Wednesday, 18 July 2012

A Triumverate of Terrible Teachers

Lurking in classrooms for two years, I have seen some truly outstanding teachers at work. They are a significant minority. Most are merely average. Some are appalling. A few are worse than that. Here are the least effective educators I’ve seen in action...

The Dictator
An English practitioner who literally dictates everything to the kids she ‘teaches’. Whether it’s mnemonics, annotations on their poetry texts or scribbles in the margins of their Dickens, her shrill cry of ‘write this down’ punctuated the air at least 472 times per lesson. The pupils were, understandably, bored shitless.

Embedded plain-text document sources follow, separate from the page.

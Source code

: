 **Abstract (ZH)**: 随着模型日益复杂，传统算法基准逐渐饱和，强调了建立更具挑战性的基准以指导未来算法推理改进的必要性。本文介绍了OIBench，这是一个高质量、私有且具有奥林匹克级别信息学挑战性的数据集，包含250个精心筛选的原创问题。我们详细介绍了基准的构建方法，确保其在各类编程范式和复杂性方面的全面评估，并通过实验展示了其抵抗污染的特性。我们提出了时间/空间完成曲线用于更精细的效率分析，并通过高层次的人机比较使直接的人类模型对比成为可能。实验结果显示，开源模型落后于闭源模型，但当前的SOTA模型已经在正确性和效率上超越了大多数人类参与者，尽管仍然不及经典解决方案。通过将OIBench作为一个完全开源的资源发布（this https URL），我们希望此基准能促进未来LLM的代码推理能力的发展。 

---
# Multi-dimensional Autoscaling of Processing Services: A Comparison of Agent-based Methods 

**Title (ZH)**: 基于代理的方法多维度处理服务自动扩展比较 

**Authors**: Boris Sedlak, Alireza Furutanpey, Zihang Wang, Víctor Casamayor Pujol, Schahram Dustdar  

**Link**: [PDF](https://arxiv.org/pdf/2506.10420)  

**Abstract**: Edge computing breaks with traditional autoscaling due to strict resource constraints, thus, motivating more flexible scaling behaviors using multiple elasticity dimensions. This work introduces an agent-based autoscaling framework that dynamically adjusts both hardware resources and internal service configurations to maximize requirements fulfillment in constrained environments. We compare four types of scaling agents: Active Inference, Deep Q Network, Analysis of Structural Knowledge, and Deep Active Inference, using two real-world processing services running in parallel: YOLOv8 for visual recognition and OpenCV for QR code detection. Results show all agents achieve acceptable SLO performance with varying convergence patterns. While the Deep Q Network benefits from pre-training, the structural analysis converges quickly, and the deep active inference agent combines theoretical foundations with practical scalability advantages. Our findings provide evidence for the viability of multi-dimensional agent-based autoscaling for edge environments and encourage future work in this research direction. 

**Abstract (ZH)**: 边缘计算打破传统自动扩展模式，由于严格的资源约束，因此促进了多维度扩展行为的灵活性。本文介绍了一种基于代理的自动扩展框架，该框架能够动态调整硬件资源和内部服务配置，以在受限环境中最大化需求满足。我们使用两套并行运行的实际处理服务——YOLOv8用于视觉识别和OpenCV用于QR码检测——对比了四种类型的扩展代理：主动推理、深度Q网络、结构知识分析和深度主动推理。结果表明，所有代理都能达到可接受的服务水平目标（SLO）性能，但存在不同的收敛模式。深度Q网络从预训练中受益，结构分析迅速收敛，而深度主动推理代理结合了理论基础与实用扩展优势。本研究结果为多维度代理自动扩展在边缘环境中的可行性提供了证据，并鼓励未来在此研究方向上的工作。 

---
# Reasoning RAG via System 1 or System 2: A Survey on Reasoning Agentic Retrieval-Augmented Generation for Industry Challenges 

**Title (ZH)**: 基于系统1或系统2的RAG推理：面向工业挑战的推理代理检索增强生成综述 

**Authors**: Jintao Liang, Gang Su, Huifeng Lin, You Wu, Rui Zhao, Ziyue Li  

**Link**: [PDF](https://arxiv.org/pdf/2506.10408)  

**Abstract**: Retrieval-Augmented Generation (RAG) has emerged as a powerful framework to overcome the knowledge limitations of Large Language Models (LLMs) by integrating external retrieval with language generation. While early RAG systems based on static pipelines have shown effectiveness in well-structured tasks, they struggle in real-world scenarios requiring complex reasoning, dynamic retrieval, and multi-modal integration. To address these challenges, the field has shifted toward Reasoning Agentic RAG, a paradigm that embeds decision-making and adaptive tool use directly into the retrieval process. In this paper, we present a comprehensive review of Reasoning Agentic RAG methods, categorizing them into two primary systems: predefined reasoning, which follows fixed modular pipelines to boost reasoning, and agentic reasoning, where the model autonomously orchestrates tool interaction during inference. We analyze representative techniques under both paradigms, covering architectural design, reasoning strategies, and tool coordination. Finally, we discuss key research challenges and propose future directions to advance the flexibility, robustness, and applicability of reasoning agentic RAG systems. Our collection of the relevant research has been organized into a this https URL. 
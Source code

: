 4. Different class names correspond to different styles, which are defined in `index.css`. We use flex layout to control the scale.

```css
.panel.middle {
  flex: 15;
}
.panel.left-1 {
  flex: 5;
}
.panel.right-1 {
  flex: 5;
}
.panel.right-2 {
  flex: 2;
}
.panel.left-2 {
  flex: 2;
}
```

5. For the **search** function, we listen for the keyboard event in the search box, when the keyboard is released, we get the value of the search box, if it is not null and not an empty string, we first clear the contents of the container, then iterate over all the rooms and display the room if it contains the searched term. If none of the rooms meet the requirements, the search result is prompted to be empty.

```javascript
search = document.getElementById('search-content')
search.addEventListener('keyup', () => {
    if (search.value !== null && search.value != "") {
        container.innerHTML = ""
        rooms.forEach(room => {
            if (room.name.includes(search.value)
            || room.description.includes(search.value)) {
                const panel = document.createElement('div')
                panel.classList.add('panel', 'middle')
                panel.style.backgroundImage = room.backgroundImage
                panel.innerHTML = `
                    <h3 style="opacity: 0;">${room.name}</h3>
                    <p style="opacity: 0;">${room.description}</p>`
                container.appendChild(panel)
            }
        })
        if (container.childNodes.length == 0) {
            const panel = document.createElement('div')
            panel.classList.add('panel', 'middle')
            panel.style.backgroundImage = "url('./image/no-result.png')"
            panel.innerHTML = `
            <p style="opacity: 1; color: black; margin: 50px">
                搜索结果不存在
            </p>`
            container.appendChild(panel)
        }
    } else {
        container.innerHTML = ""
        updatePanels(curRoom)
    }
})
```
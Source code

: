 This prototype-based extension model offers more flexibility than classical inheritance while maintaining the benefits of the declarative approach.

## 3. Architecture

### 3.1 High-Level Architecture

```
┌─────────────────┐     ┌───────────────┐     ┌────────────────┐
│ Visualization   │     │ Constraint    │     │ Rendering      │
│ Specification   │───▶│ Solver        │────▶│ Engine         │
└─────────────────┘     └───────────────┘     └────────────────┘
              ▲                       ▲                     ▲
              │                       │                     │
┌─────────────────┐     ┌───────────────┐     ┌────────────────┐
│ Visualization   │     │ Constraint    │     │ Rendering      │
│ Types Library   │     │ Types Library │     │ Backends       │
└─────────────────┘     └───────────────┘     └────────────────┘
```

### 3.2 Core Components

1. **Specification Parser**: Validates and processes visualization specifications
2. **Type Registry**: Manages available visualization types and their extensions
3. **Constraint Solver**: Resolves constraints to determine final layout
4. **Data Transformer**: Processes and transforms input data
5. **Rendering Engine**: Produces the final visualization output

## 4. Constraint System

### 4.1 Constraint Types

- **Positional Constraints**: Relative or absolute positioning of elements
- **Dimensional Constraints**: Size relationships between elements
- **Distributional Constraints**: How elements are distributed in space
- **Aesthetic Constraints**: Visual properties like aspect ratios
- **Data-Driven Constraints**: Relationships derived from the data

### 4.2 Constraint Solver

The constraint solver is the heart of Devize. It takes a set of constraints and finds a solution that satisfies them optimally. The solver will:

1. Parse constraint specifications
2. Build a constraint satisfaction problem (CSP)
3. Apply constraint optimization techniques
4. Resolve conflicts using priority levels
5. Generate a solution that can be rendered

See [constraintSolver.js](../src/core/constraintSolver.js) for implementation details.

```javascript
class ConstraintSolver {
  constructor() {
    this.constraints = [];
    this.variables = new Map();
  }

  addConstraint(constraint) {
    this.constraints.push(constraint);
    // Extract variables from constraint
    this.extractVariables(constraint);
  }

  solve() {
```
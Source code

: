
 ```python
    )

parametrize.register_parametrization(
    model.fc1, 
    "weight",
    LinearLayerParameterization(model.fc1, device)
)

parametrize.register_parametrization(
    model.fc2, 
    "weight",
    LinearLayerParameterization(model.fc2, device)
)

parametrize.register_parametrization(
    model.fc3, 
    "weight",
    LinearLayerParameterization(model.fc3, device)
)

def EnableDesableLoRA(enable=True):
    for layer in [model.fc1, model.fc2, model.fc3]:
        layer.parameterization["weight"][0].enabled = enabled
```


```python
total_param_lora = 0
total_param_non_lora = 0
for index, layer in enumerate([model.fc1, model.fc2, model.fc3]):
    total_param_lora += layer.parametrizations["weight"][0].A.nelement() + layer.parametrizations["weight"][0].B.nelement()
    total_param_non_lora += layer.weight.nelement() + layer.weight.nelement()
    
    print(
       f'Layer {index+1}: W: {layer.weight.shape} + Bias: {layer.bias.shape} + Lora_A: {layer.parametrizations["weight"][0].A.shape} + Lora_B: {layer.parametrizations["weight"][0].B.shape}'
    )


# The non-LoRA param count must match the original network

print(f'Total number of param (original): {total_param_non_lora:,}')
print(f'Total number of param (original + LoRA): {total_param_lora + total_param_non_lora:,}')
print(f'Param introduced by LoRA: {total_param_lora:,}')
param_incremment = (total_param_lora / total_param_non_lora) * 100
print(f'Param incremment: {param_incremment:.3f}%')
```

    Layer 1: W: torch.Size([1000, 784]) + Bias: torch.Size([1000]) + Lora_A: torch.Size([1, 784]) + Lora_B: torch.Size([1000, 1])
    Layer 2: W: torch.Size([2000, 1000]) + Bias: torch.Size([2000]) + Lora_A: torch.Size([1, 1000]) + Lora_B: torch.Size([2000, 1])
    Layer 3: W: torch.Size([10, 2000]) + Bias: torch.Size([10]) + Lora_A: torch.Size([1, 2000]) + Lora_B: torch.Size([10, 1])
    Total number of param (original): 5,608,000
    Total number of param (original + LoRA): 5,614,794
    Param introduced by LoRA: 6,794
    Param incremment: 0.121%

Clearly a woman who knew the subject inside out, she was exhausted with teaching: out of ideas and in desperate need of reinvigoration. I often taught her class and wrote her lesson plans for her – as much for my sake as that of the students. These lessons were designed to be fun and interactive, with specific objectives, written outcomes and genuine learning. She marvelled at my ‘originality’ and promised to use such approaches in the future. I recently had my last lesson with her and she took me aside to tell me, “It’s okay having all these activities and exercises, but make sure they write everything down. If they have notes of everything you can’t be accused of not teaching them it”. I despaired.

The Bi-Polar Bastard
Somehow this individual inveigled himself into a senior position despite being an utter charlatan. I rarely saw him actually teach anything thanks to his ‘hands-off’ approach to independent learning. His classroom was an utter shithole, filled with festering coffee mugs and cluttered workspaces around which he pranced like a preening peacock performing for his captive audience. Worse than this, however, was the fact that the children never knew where they stood with him. One minute he’d be their best friend: smiling, laughing, joking and joshing like an admirable older brother. Within seconds a perceived slight would see him transform into a snarling, aggressive bully bawling out his young charges like they’d just tweaked his grandmother's nipples. An odious, self-obsessed man blissfully unaware of the contempt his classes hold him in.

The Dotty Old Bird
One of the loveliest women in the world, this fifty-something English teacher was not cut out for a today's schoolroom. Unable to turn on a PC, badly out of touch with the ‘yoof’ and the worst disciplinarian ever to set foot in an English comprehensive, every lesson was a battle. Kids entered and exited her class as they pleased, nobody ever completed any work and nobody ever listened. Pens were used exclusively as missiles, black market chocolate bars were traded and profanities peppered the air. And she stoically battled on, unaware that not a soul in the room was listening to a word she said. School prefects turned into animals in her lessons, aware that there were no sanctions for their disgusting behaviour: The Lord of the Flies for the 21st century. A former grammar school teacher, she simply was not made for an inner-city comp and was chewed up and spat out into the pile marked ‘long-term sick’.

As useless as they were, however, these three terrible teachers did at least contribute positively to someone’s education: mine. Hopefully I’ll never make the mistakes they made, never stop caring and never forget that I am not the most important person in my classroom.